■ **Work order**:
Start to finish, print the data below exactly, without the images.

*** Data supplied ***

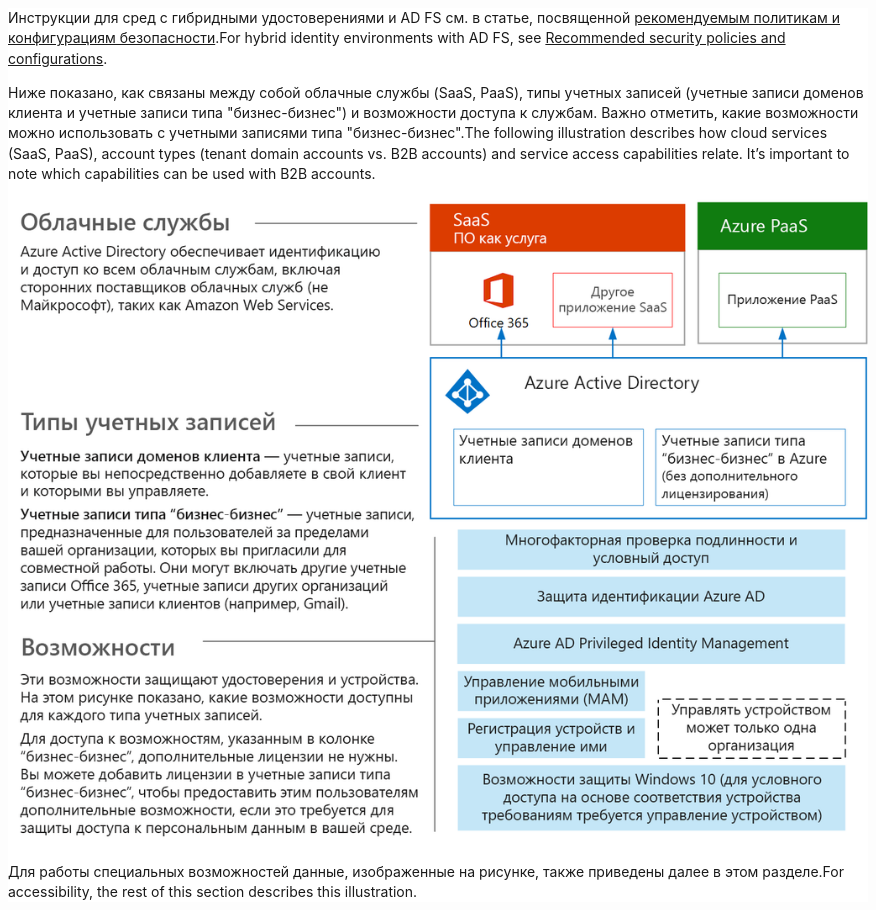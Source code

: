 <span data-ttu-id="2ce74-302">Инструкции для сред с гибридными удостоверениями и AD FS см. в статье, посвященной [рекомендуемым политикам и конфигурациям безопасности](https://docs.microsoft.com/ru-RU/microsoft-365-enterprise/microsoft-security-guidance).</span><span class="sxs-lookup"><span data-stu-id="2ce74-302">For hybrid identity environments with AD FS, see [Recommended security policies and configurations](https://docs.microsoft.com/ru-RU/microsoft-365-enterprise/microsoft-security-guidance).</span></span>

<span data-ttu-id="2ce74-p123">Ниже показано, как связаны между собой облачные службы (SaaS, PaaS), типы учетных записей (учетные записи доменов клиента и учетные записи типа "бизнес-бизнес") и возможности доступа к службам. Важно отметить, какие возможности можно использовать с учетными записями типа "бизнес-бизнес".</span><span class="sxs-lookup"><span data-stu-id="2ce74-p123">The following illustration describes how cloud services (SaaS, PaaS), account types (tenant domain accounts vs. B2B accounts) and service access capabilities relate. It’s important to note which capabilities can be used with B2B accounts.</span></span>

![Облачные службы, типы учетных записей и возможности доступа](Media/Apply-protection-to-personal-data-in-Office-365-image4.png)

<span data-ttu-id="2ce74-306">Для работы специальных возможностей данные, изображенные на рисунке, также приведены далее в этом разделе.</span><span class="sxs-lookup"><span data-stu-id="2ce74-306">For accessibility, the rest of this section describes this illustration.</span></span>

***

■ **Reply**:
Source code

: <span data-ttu-id="2ce74-302">Инструкции для сред с гибридными удостоверениями и AD FS см. в статье, посвященной [рекомендуемым политикам и конфигурациям безопасности](https://docs.microsoft.com/ru-RU/microsoft-365-enterprise/microsoft-security-guidance).</span><span class="sxs-lookup"><span data-stu-id="2ce74-302">For hybrid identity environments with AD FS, see [Recommended security policies and configurations](https://docs.microsoft.com/ru-RU/microsoft-365-enterprise/microsoft-security-guidance).</span></span>

<span data-ttu-id="2ce74-p123">Ниже показано, как связаны между собой облачные службы (SaaS, PaaS), типы учетных записей (учетные записи доменов клиента и учетные записи типа "бизнес-бизнес") и возможности доступа к службам. Важно отметить, какие возможности можно использовать с учетными записями типа "бизнес-бизнес".</span><span class="sxs-lookup"><span data-stu-id="2ce74-p123">The following illustration describes how cloud services (SaaS, PaaS), account types (tenant domain accounts vs. B2B accounts) and service access capabilities relate. It’s important to note which capabilities can be used with B2B accounts.</span></span>

![Облачные службы, типы учетных записей и возможности доступа](Media/Apply-protection-to-personal-data-in-Office-365-image4.png)

<span data-ttu-id="2ce74-306">Для работы специальных возможностей данные, изображенные на рисунке, также приведены далее в этом разделе.</span><span class="sxs-lookup"><span data-stu-id="2ce74-306">For accessibility, the rest of this section describes this illustration.</span></span>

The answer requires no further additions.